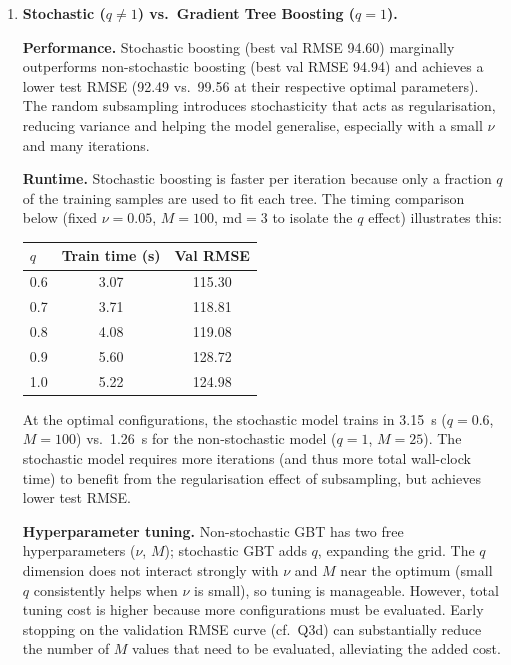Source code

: \documentclass[a4paper,12pt]{article}
\begin{document}
\begin{enumerate}
\begin{enumerate}[label=(\alph*)]
The optimal stochastic SGTB achieves a test RMSE of \textbf{92.49}, which is a
$\approx$7.7\% improvement over Ridge and $\approx$3.9\% over Lasso from Homework~\#1.
This is expected: boosted trees capture non-linear relationships between the sensor
readings and energy consumption that linear models cannot represent.
Even the non-stochastic variant ($q=1$) matches or slightly exceeds Lasso (99.56 vs.\
96.22) depending on the chosen $(\nu, M)$; with more careful tuning (e.g., smaller $\nu$
and more iterations) it would likely surpass it as well.

\item \textbf{Stochastic ($q \neq 1$) vs.\ Gradient Tree Boosting ($q=1$).}

\textbf{Performance.} Stochastic boosting (best val RMSE 94.60) marginally outperforms
non-stochastic boosting (best val RMSE 94.94) and achieves a lower test RMSE (92.49 vs.\
99.56 at their respective optimal parameters). The random subsampling introduces
stochasticity that acts as regularisation, reducing variance and helping the model
generalise, especially with a small $\nu$ and many iterations.

\textbf{Runtime.} Stochastic boosting is faster per iteration because only a fraction
$q$ of the training samples are used to fit each tree. The timing comparison below
(fixed $\nu=0.05$, $M=100$, $\mathrm{md}=3$ to isolate the $q$ effect) illustrates this:

\begin{center}
\begin{tabular}{lcc}
\toprule
$q$ & Train time (s) & Val RMSE \\
\midrule
0.6 & 3.07 & 115.30 \\
0.7 & 3.71 & 118.81 \\
0.8 & 4.08 & 119.08 \\
0.9 & 5.60 & 128.72 \\
1.0 & 5.22 & 124.98 \\
\bottomrule
\end{tabular}
\end{center}

At the optimal configurations, the stochastic model trains in 3.15~s ($q=0.6$,
$M=100$) vs.\ 1.26~s for the non-stochastic model ($q=1$, $M=25$). The stochastic
model requires more iterations (and thus more total wall-clock time) to benefit from the
regularisation effect of subsampling, but achieves lower test RMSE.

\textbf{Hyperparameter tuning.} Non-stochastic GBT has two free hyperparameters
($\nu$, $M$); stochastic GBT adds $q$, expanding the grid. The $q$ dimension does not
interact strongly with $\nu$ and $M$ near the optimum (small $q$ consistently helps when
$\nu$ is small), so tuning is manageable. However, total tuning cost is higher because
more configurations must be evaluated. Early stopping on the validation RMSE
curve (cf.~Q3d) can substantially reduce the number of $M$ values that need to be
evaluated, alleviating the added cost.

\end{enumerate}

\end{enumerate}
\end{document}
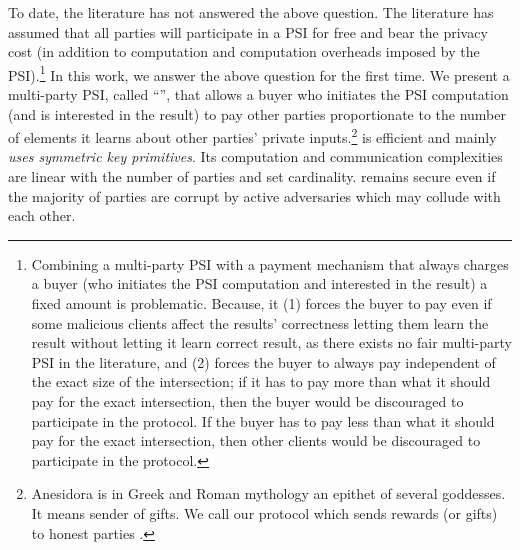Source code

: To date, the literature has not answered the above question. The literature has assumed that all parties will participate in a PSI for free and bear the privacy cost (in addition to computation and computation overheads imposed by the PSI).\footnote{Combining a multi-party PSI with a payment mechanism that always charges a buyer (who initiates the PSI computation and interested in the result) a fixed amount is problematic. Because, it (1) forces the buyer to pay even if some malicious clients affect the results' correctness letting them learn the result without letting it learn correct result, as there exists no fair multi-party PSI in the literature, and (2) forces the buyer to always pay independent  of the exact size of the intersection; if it has to pay more than what it should pay for the exact intersection, then the buyer would be discouraged to participate in the protocol. If the buyer has to pay less than what it should pay for the exact intersection, then other  clients would be discouraged to participate in the protocol.} 
%
In this work, we answer the above question for the first time. We present a multi-party PSI, called ``\withRew'', that allows a buyer who initiates the PSI computation (and is interested in the result) to pay other parties proportionate to the number of elements it learns about other parties' private inputs.\footnote{Anesidora is in Greek and Roman mythology an epithet of several goddesses. It means sender of gifts. We call our protocol which sends rewards (or gifts) to honest parties \withRew.}  \withRew is efficient and mainly \emph{uses symmetric key primitives}.  Its computation and communication complexities are linear with the number of parties and set cardinality. \withRew remains secure even if the majority of parties are corrupt by active adversaries which may collude with each other. 










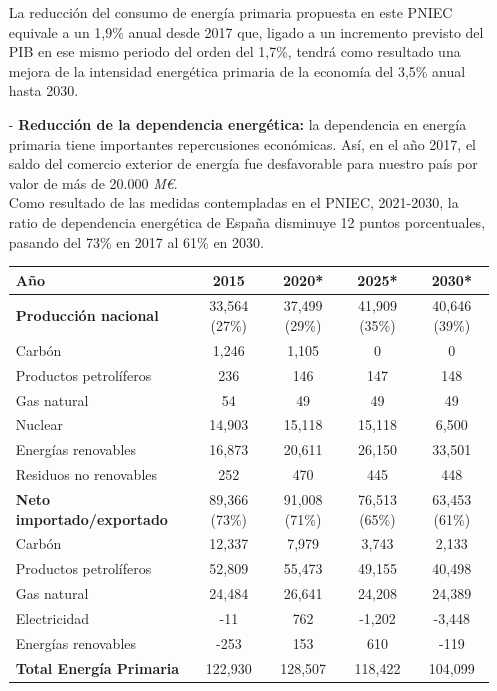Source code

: \begin{itemize}
				\quad La reducción del consumo de energía primaria propuesta en este PNIEC equivale a un 1,9\% anual desde 2017
				que, ligado a un incremento previsto del PIB en ese mismo periodo del orden del 1,7\%, tendrá como resultado
				una mejora de la intensidad energética primaria de la economía del 3,5\% anual hasta 2030.
				
			\item[-] 
				\textbf{Reducción de la dependencia energética:} la dependencia en energía primaria tiene importantes repercusiones económicas. Así, en el año 2017, el saldo del comercio exterior de energía fue desfavorable para nuestro país por valor de más de 20.000 \textit{M€}.\\
				Como resultado de las medidas contempladas en el PNIEC, 2021-2030, la ratio de dependencia energética de España disminuye 12 puntos porcentuales, pasando del 73\% en 2017 al 61\% en 2030.
				
				\begin{center}
					\begin{table}[H]
						\centering
						\begin{tabular}{lcccc}
							\toprule
							Año & 2015 & 2020* & 2025* & 2030* \\
							\midrule
							\textbf{Producción nacional} & 33,564 (27\%) & 37,499 (29\%) & 41,909 (35\%) & 40,646 (39\%) \\
							Carbón & 1,246 & 1,105 & 0 & 0 \\
							Productos petrolíferos & 236 & 146 & 147 & 148 \\
							Gas natural & 54 & 49 & 49 & 49 \\
							Nuclear & 14,903 & 15,118 & 15,118 & 6,500 \\
							Energías renovables & 16,873 & 20,611 & 26,150 & 33,501 \\
							Residuos no renovables & 252 & 470 & 445 & 448 \\
							\midrule
							\textbf{Neto importado/exportado} & 89,366 (73\%) & 91,008 (71\%) & 76,513 (65\%) & 63,453 (61\%) \\
							Carbón & 12,337 & 7,979 & 3,743 & 2,133 \\
							Productos petrolíferos & 52,809 & 55,473 & 49,155 & 40,498 \\
							Gas natural & 24,484 & 26,641 & 24,208 & 24,389 \\
							Electricidad & -11 & 762 & -1,202 & -3,448 \\
							Energías renovables & -253 & 153 & 610 & -119 \\
							\textbf{Total Energía Primaria} & 122,930 & 128,507 & 118,422 & 104,099 \\
							\bottomrule
						\end{tabular}
					\end{table}
				\end{center}
		\end{itemize}
		
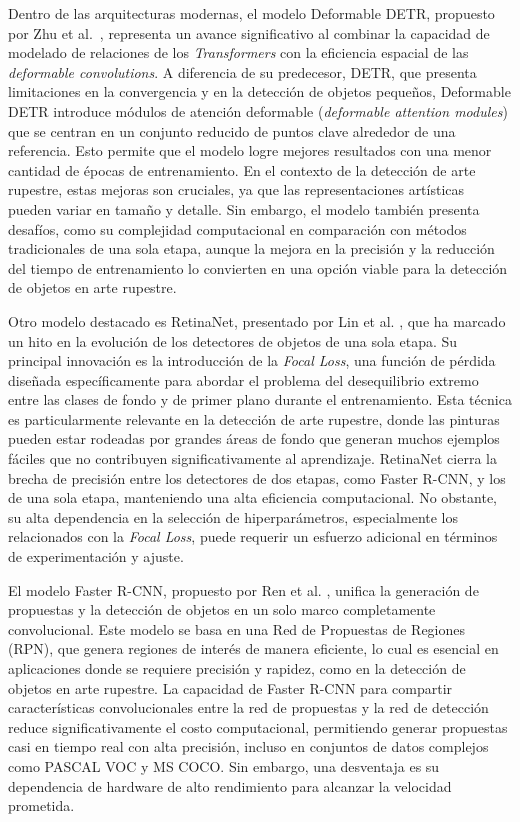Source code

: Dentro de las arquitecturas modernas, el modelo Deformable DETR, propuesto por Zhu et al.~\cite{zhu2021deformable}, representa un avance significativo al combinar la capacidad de modelado de relaciones de los \textit{Transformers} con la eficiencia espacial de las \textit{deformable convolutions}. A diferencia de su predecesor, DETR, que presenta limitaciones en la convergencia y en la detección de objetos pequeños, Deformable DETR introduce módulos de atención deformable (\textit{deformable attention modules}) que se centran en un conjunto reducido de puntos clave alrededor de una referencia. Esto permite que el modelo logre mejores resultados con una menor cantidad de épocas de entrenamiento. En el contexto de la detección de arte rupestre, estas mejoras son cruciales, ya que las representaciones artísticas pueden variar en tamaño y detalle. Sin embargo, el modelo también presenta desafíos, como su complejidad computacional en comparación con métodos tradicionales de una sola etapa, aunque la mejora en la precisión y la reducción del tiempo de entrenamiento lo convierten en una opción viable para la detección de objetos en arte rupestre.

Otro modelo destacado es RetinaNet, presentado por Lin et al. \cite{lin2017focal}, que ha marcado un hito en la evolución de los detectores de objetos de una sola etapa. Su principal innovación es la introducción de la \textit{Focal Loss}, una función de pérdida diseñada específicamente para abordar el problema del desequilibrio extremo entre las clases de fondo y de primer plano durante el entrenamiento. Esta técnica es particularmente relevante en la detección de arte rupestre, donde las pinturas pueden estar rodeadas por grandes áreas de fondo que generan muchos ejemplos fáciles que no contribuyen significativamente al aprendizaje. RetinaNet cierra la brecha de precisión entre los detectores de dos etapas, como Faster R-CNN, y los de una sola etapa, manteniendo una alta eficiencia computacional. No obstante, su alta dependencia en la selección de hiperparámetros, especialmente los relacionados con la \textit{Focal Loss}, puede requerir un esfuerzo adicional en términos de experimentación y ajuste.

El modelo Faster R-CNN, propuesto por Ren et al. \cite{ren2015faster}, unifica la generación de propuestas y la detección de objetos en un solo marco completamente convolucional. Este modelo se basa en una Red de Propuestas de Regiones (RPN), que genera regiones de interés de manera eficiente, lo cual es esencial en aplicaciones donde se requiere precisión y rapidez, como en la detección de objetos en arte rupestre. La capacidad de Faster R-CNN para compartir características convolucionales entre la red de propuestas y la red de detección reduce significativamente el costo computacional, permitiendo generar propuestas casi en tiempo real con alta precisión, incluso en conjuntos de datos complejos como PASCAL VOC y MS COCO. Sin embargo, una desventaja es su dependencia de hardware de alto rendimiento para alcanzar la velocidad prometida.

◆ Problem details: Leave out the pictures and repeat exactly the lines from the first line of the data through the line containing "readings and energy". Add nothing else.

◆ Solution:
Source code

: \documentclass[a4paper,12pt]{article}
\begin{document}
\begin{enumerate}
\begin{enumerate}[label=(\alph*)]
The optimal stochastic SGTB achieves a test RMSE of \textbf{92.49}, which is a
$\approx$7.7\% improvement over Ridge and $\approx$3.9\% over Lasso from Homework~\#1.
This is expected: boosted trees capture non-linear relationships between the sensor
readings and energy consumption that linear models cannot represent.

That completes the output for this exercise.